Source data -
▼
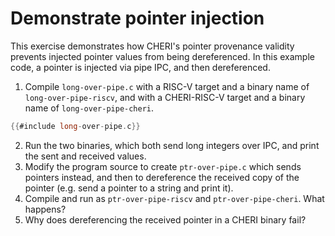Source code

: # Demonstrate pointer injection

This exercise demonstrates how CHERI's pointer provenance validity prevents
injected pointer values from being dereferenced.
In this example code, a pointer is injected via pipe IPC, and then
dereferenced.

1. Compile `long-over-pipe.c` with a RISC-V target and a binary name of
   `long-over-pipe-riscv`, and with a CHERI-RISC-V target and a binary
   name of `long-over-pipe-cheri`.
```C
{{#include long-over-pipe.c}}
```
2. Run the two binaries, which both send long integers over IPC, and print
   the sent and received values.
3. Modify the program source to create `ptr-over-pipe.c` which sends
   pointers instead, and then to dereference the received copy of the
   pointer (e.g. send a pointer to a string and print it).
4. Compile and run as `ptr-over-pipe-riscv` and `ptr-over-pipe-cheri`.
   What happens?
5. Why does dereferencing the received pointer in a CHERI binary fail?
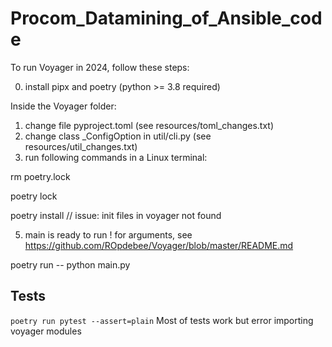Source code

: # Procom_Datamining_of_Ansible_code

To run Voyager in 2024, follow these steps:

0) install pipx and poetry (python >= 3.8 required)

Inside the Voyager folder:
1) change file pyproject.toml (see resources/toml_changes.txt)
2) change class _ConfigOption in util/cli.py (see resources/util_changes.txt)
3) run following commands in a Linux terminal:

rm poetry.lock

poetry lock

poetry install 
// issue: init files in voyager not found

5) main is ready to run ! for arguments, see https://github.com/ROpdebee/Voyager/blob/master/README.md

  poetry run -- python main.py

  ## Tests

  ```poetry run pytest --assert=plain``` Most of tests work but error importing voyager modules
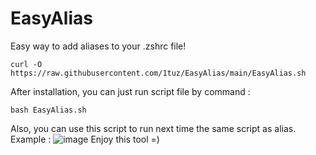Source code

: # EasyAlias
Easy way to add aliases to your .zshrc file!
```
curl -O https://raw.githubusercontent.com/1tuz/EasyAlias/main/EasyAlias.sh
```
After installation, you can just run script file by command :
```
bash EasyAlias.sh
```
Also, you can use this script to run next time the same script as alias. Example :
![image](https://user-images.githubusercontent.com/58532577/193750112-7f3f409e-ba06-4d6b-a930-bbc3750f2bd2.png)
Enjoy this tool =)
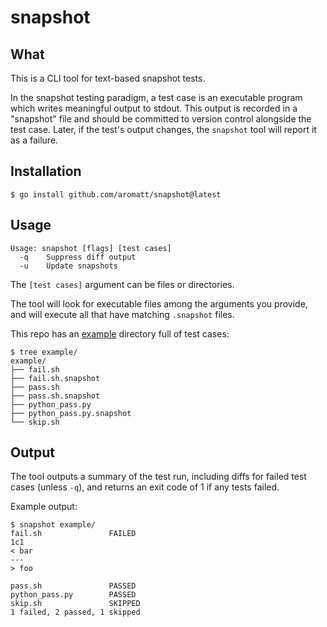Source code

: # snapshot
## What
This is a CLI tool for text-based snapshot tests.

In the snapshot testing paradigm, a test case is an executable program which writes
meaningful output to stdout. This output is recorded in a "snapshot" file and should
be committed to version control alongside the test case. Later, if the test's output
changes, the `snapshot` tool will report it as a failure.

## Installation
```
$ go install github.com/aromatt/snapshot@latest
```
## Usage
```
Usage: snapshot [flags] [test cases]
  -q    Suppress diff output
  -u    Update snapshots
```
The `[test cases]` argument can be files or directories.

The tool will look for executable files among the arguments you provide, and will
execute all that have matching `.snapshot` files.

This repo has an [example](./example) directory full of test cases:
```
$ tree example/
example/
├── fail.sh
├── fail.sh.snapshot
├── pass.sh
├── pass.sh.snapshot
├── python_pass.py
├── python_pass.py.snapshot
└── skip.sh
```

## Output
The tool outputs a summary of the test run, including diffs for failed test cases
(unless `-q`), and returns an exit code of 1 if any tests failed.

Example output:
```
$ snapshot example/
fail.sh               FAILED
1c1
< bar
---
> foo

pass.sh               PASSED
python_pass.py        PASSED
skip.sh               SKIPPED
1 failed, 2 passed, 1 skipped
```
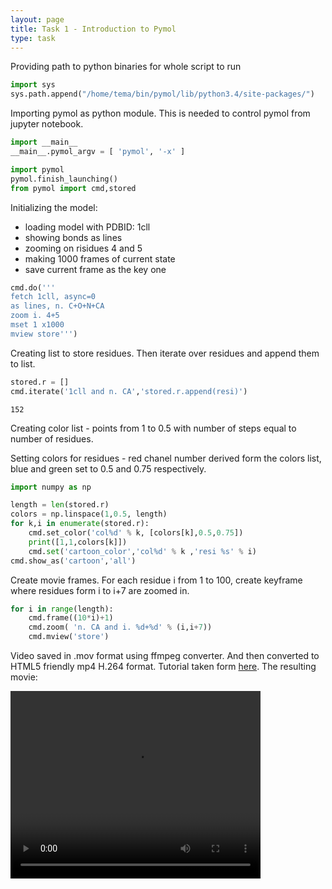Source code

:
 ```yaml
---
layout: page
title: Task 1 - Introduction to Pymol
type: task
---
```



Providing path to python binaries for whole script to run


```python
import sys
sys.path.append("/home/tema/bin/pymol/lib/python3.4/site-packages/")
```

Importing pymol as python module. This is needed to control pymol from jupyter notebook.



```python
import __main__
__main__.pymol_argv = [ 'pymol', '-x' ]

import pymol
pymol.finish_launching()
from pymol import cmd,stored
```

Initializing the model:
* loading model with PDBID: 1cll
* showing bonds as lines
* zooming on risidues 4 and 5
* making 1000 frames of current state
* save current frame as the key one


```python
cmd.do('''
fetch 1cll, async=0
as lines, n. C+O+N+CA
zoom i. 4+5
mset 1 x1000
mview store''')
```

Creating list to store residues. Then iterate over residues and append them to list. 


```python
stored.r = [] 
cmd.iterate('1cll and n. CA','stored.r.append(resi)')
```




    152



Creating color list - points from 1 to 0.5 with number of steps equal to number of residues.

Setting colors for residues - red chanel number derived form the colors list, blue and green set to 0.5 and 0.75 respectively.


```python
import numpy as np

length = len(stored.r)
colors = np.linspace(1,0.5, length)
for k,i in enumerate(stored.r):
    cmd.set_color('col%d' % k, [colors[k],0.5,0.75])
    print([1,1,colors[k]])
    cmd.set('cartoon_color','col%d' % k ,'resi %s' % i)
cmd.show_as('cartoon','all')
```

Create movie frames. For each residue i from 1 to 100, create keyframe where residues form i to i+7 are zoomed in. 


```python
for i in range(length):
    cmd.frame((10*i)+1)
    cmd.zoom( 'n. CA and i. %d+%d' % (i,i+7))
    cmd.mview('store')
```

Video saved in .mov format using ffmpeg converter. And then converted to HTML5 friendly mp4 H.264 format. Tutorial taken form [here](https://rigor.com/blog/optimizing-animated-gifs-with-html5-video).
The resulting movie:

<video width="400" height="300" controls>
    <source src="{{ site.baseurl }}/assets/videos/residMovie.mp4" type="video/mp4" />
    Your browser does not support the video tag.
</video>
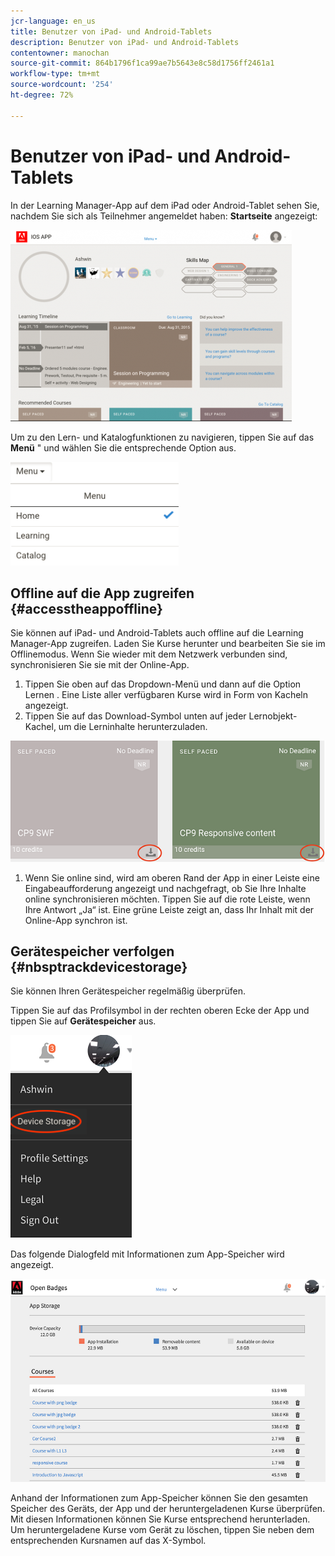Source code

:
 ```yaml
---
jcr-language: en_us
title: Benutzer von iPad- und Android-Tablets
description: Benutzer von iPad- und Android-Tablets
contentowner: manochan
source-git-commit: 864b1796f1ca99ae7b5643e8c58d1756ff2461a1
workflow-type: tm+mt
source-wordcount: '254'
ht-degree: 72%

---
```




# Benutzer von iPad- und Android-Tablets

In der Learning Manager-App auf dem iPad oder Android-Tablet sehen Sie, nachdem Sie sich als Teilnehmer angemeldet haben: **Startseite** angezeigt:

![](assets/screenshot-2015-08-07-12-24-40-e1439211134842.png)

Um zu den Lern- und Katalogfunktionen zu navigieren, tippen Sie auf das **Menü** &quot; und wählen Sie die entsprechende Option aus.

![](assets/menu-ipad.png)

## Offline auf die App zugreifen {#accesstheappoffline}

Sie können auf iPad- und Android-Tablets auch offline auf die Learning Manager-App zugreifen. Laden Sie Kurse herunter und bearbeiten Sie sie im Offlinemodus. Wenn Sie wieder mit dem Netzwerk verbunden sind, synchronisieren Sie sie mit der Online-App.

1. Tippen Sie oben auf das Dropdown-Menü und dann auf die Option Lernen . Eine Liste aller verfügbaren Kurse wird in Form von Kacheln angezeigt.
1. Tippen Sie auf das Download-Symbol unten auf jeder Lernobjekt-Kachel, um die Lerninhalte herunterzuladen.

![](assets/download-ipad.png)

1. Wenn Sie online sind, wird am oberen Rand der App in einer Leiste eine Eingabeaufforderung angezeigt und nachgefragt, ob Sie Ihre Inhalte online synchronisieren möchten. Tippen Sie auf die rote Leiste, wenn Ihre Antwort „Ja“ ist. Eine grüne Leiste zeigt an, dass Ihr Inhalt mit der Online-App synchron ist.

## Gerätespeicher verfolgen {#nbsptrackdevicestorage}

Sie können Ihren Gerätespeicher regelmäßig überprüfen.

Tippen Sie auf das Profilsymbol in der rechten oberen Ecke der App und tippen Sie auf **Gerätespeicher** aus.

![](assets/app-device-storage.png)

Das folgende Dialogfeld mit Informationen zum App-Speicher wird angezeigt.

![](assets/app-storage.png)

Anhand der Informationen zum App-Speicher können Sie den gesamten Speicher des Geräts, der App und der heruntergeladenen Kurse überprüfen. Mit diesen Informationen können Sie Kurse entsprechend herunterladen. Um heruntergeladene Kurse vom Gerät zu löschen, tippen Sie neben dem entsprechenden Kursnamen auf das X-Symbol.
▲
Activity - Return the data exactly as it stands, minus the pictures.

Response for this exercise -
Source code

: # Demonstrate pointer injection

This exercise demonstrates how CHERI's pointer provenance validity prevents
injected pointer values from being dereferenced.
In this example code, a pointer is injected via pipe IPC, and then
dereferenced.

1. Compile `long-over-pipe.c` with a RISC-V target and a binary name of
   `long-over-pipe-riscv`, and with a CHERI-RISC-V target and a binary
   name of `long-over-pipe-cheri`.
```C
{{#include long-over-pipe.c}}
```
2. Run the two binaries, which both send long integers over IPC, and print
   the sent and received values.
3. Modify the program source to create `ptr-over-pipe.c` which sends
   pointers instead, and then to dereference the received copy of the
   pointer (e.g. send a pointer to a string and print it).
4. Compile and run as `ptr-over-pipe-riscv` and `ptr-over-pipe-cheri`.
   What happens?
5. Why does dereferencing the received pointer in a CHERI binary fail?
Source code

: # Procom_Datamining_of_Ansible_code

To run Voyager in 2024, follow these steps:

0) install pipx and poetry (python >= 3.8 required)

Inside the Voyager folder:
1) change file pyproject.toml (see resources/toml_changes.txt)
2) change class _ConfigOption in util/cli.py (see resources/util_changes.txt)
3) run following commands in a Linux terminal:

rm poetry.lock

poetry lock

poetry install 
// issue: init files in voyager not found

5) main is ready to run ! for arguments, see https://github.com/ROpdebee/Voyager/blob/master/README.md

  poetry run -- python main.py

  ## Tests

  ```poetry run pytest --assert=plain``` Most of tests work but error importing voyager modules
Source code

: # EasyAlias
Easy way to add aliases to your .zshrc file!
```
curl -O https://raw.githubusercontent.com/1tuz/EasyAlias/main/EasyAlias.sh
```
After installation, you can just run script file by command :
```
bash EasyAlias.sh
```
Also, you can use this script to run next time the same script as alias. Example :
![image](https://user-images.githubusercontent.com/58532577/193750112-7f3f409e-ba06-4d6b-a930-bbc3750f2bd2.png)
Enjoy this tool =)
Source code

: # snapshot
## What
This is a CLI tool for text-based snapshot tests.

In the snapshot testing paradigm, a test case is an executable program which writes
meaningful output to stdout. This output is recorded in a "snapshot" file and should
be committed to version control alongside the test case. Later, if the test's output
changes, the `snapshot` tool will report it as a failure.

## Installation
```
$ go install github.com/aromatt/snapshot@latest
```
## Usage
```
Usage: snapshot [flags] [test cases]
  -q    Suppress diff output
  -u    Update snapshots
```
The `[test cases]` argument can be files or directories.

The tool will look for executable files among the arguments you provide, and will
execute all that have matching `.snapshot` files.

This repo has an [example](./example) directory full of test cases:
```
$ tree example/
example/
├── fail.sh
├── fail.sh.snapshot
├── pass.sh
├── pass.sh.snapshot
├── python_pass.py
├── python_pass.py.snapshot
└── skip.sh
```

## Output
The tool outputs a summary of the test run, including diffs for failed test cases
(unless `-q`), and returns an exit code of 1 if any tests failed.

Example output:
```
$ snapshot example/
fail.sh               FAILED
1c1
< bar
---
> foo

pass.sh               PASSED
python_pass.py        PASSED
skip.sh               SKIPPED
1 failed, 2 passed, 1 skipped
```
Source code

:
 ```yaml
---
layout: page
title: Task 1 - Introduction to Pymol
type: task
---
```



Providing path to python binaries for whole script to run


```python
import sys
sys.path.append("/home/tema/bin/pymol/lib/python3.4/site-packages/")
```

Importing pymol as python module. This is needed to control pymol from jupyter notebook.



```python
import __main__
__main__.pymol_argv = [ 'pymol', '-x' ]

import pymol
pymol.finish_launching()
from pymol import cmd,stored
```

Initializing the model:
* loading model with PDBID: 1cll
* showing bonds as lines
* zooming on risidues 4 and 5
* making 1000 frames of current state
* save current frame as the key one


```python
cmd.do('''
fetch 1cll, async=0
as lines, n. C+O+N+CA
zoom i. 4+5
mset 1 x1000
mview store''')
```

Creating list to store residues. Then iterate over residues and append them to list. 


```python
stored.r = [] 
cmd.iterate('1cll and n. CA','stored.r.append(resi)')
```




    152



Creating color list - points from 1 to 0.5 with number of steps equal to number of residues.

Setting colors for residues - red chanel number derived form the colors list, blue and green set to 0.5 and 0.75 respectively.


```python
import numpy as np

length = len(stored.r)
colors = np.linspace(1,0.5, length)
for k,i in enumerate(stored.r):
    cmd.set_color('col%d' % k, [colors[k],0.5,0.75])
    print([1,1,colors[k]])
    cmd.set('cartoon_color','col%d' % k ,'resi %s' % i)
cmd.show_as('cartoon','all')
```

Create movie frames. For each residue i from 1 to 100, create keyframe where residues form i to i+7 are zoomed in. 


```python
for i in range(length):
    cmd.frame((10*i)+1)
    cmd.zoom( 'n. CA and i. %d+%d' % (i,i+7))
    cmd.mview('store')
```

Video saved in .mov format using ffmpeg converter. And then converted to HTML5 friendly mp4 H.264 format. Tutorial taken form [here](https://rigor.com/blog/optimizing-animated-gifs-with-html5-video).
The resulting movie:

<video width="400" height="300" controls>
    <source src="{{ site.baseurl }}/assets/videos/residMovie.mp4" type="video/mp4" />
    Your browser does not support the video tag.
</video>
Source code

:
 ```yaml
---
jcr-language: en_us
title: Benutzer von iPad- und Android-Tablets
description: Benutzer von iPad- und Android-Tablets
contentowner: manochan
source-git-commit: 864b1796f1ca99ae7b5643e8c58d1756ff2461a1
workflow-type: tm+mt
source-wordcount: '254'
ht-degree: 72%

---
```




# Benutzer von iPad- und Android-Tablets

In der Learning Manager-App auf dem iPad oder Android-Tablet sehen Sie, nachdem Sie sich als Teilnehmer angemeldet haben: **Startseite** angezeigt:

![](assets/screenshot-2015-08-07-12-24-40-e1439211134842.png)

Um zu den Lern- und Katalogfunktionen zu navigieren, tippen Sie auf das **Menü** &quot; und wählen Sie die entsprechende Option aus.

![](assets/menu-ipad.png)

## Offline auf die App zugreifen {#accesstheappoffline}

Sie können auf iPad- und Android-Tablets auch offline auf die Learning Manager-App zugreifen. Laden Sie Kurse herunter und bearbeiten Sie sie im Offlinemodus. Wenn Sie wieder mit dem Netzwerk verbunden sind, synchronisieren Sie sie mit der Online-App.

1. Tippen Sie oben auf das Dropdown-Menü und dann auf die Option Lernen . Eine Liste aller verfügbaren Kurse wird in Form von Kacheln angezeigt.
1. Tippen Sie auf das Download-Symbol unten auf jeder Lernobjekt-Kachel, um die Lerninhalte herunterzuladen.

![](assets/download-ipad.png)

1. Wenn Sie online sind, wird am oberen Rand der App in einer Leiste eine Eingabeaufforderung angezeigt und nachgefragt, ob Sie Ihre Inhalte online synchronisieren möchten. Tippen Sie auf die rote Leiste, wenn Ihre Antwort „Ja“ ist. Eine grüne Leiste zeigt an, dass Ihr Inhalt mit der Online-App synchron ist.

## Gerätespeicher verfolgen {#nbsptrackdevicestorage}

Sie können Ihren Gerätespeicher regelmäßig überprüfen.

Tippen Sie auf das Profilsymbol in der rechten oberen Ecke der App und tippen Sie auf **Gerätespeicher** aus.

![](assets/app-device-storage.png)

Das folgende Dialogfeld mit Informationen zum App-Speicher wird angezeigt.

![](assets/app-storage.png)

Anhand der Informationen zum App-Speicher können Sie den gesamten Speicher des Geräts, der App und der heruntergeladenen Kurse überprüfen. Mit diesen Informationen können Sie Kurse entsprechend herunterladen. Um heruntergeladene Kurse vom Gerät zu löschen, tippen Sie neben dem entsprechenden Kursnamen auf das X-Symbol.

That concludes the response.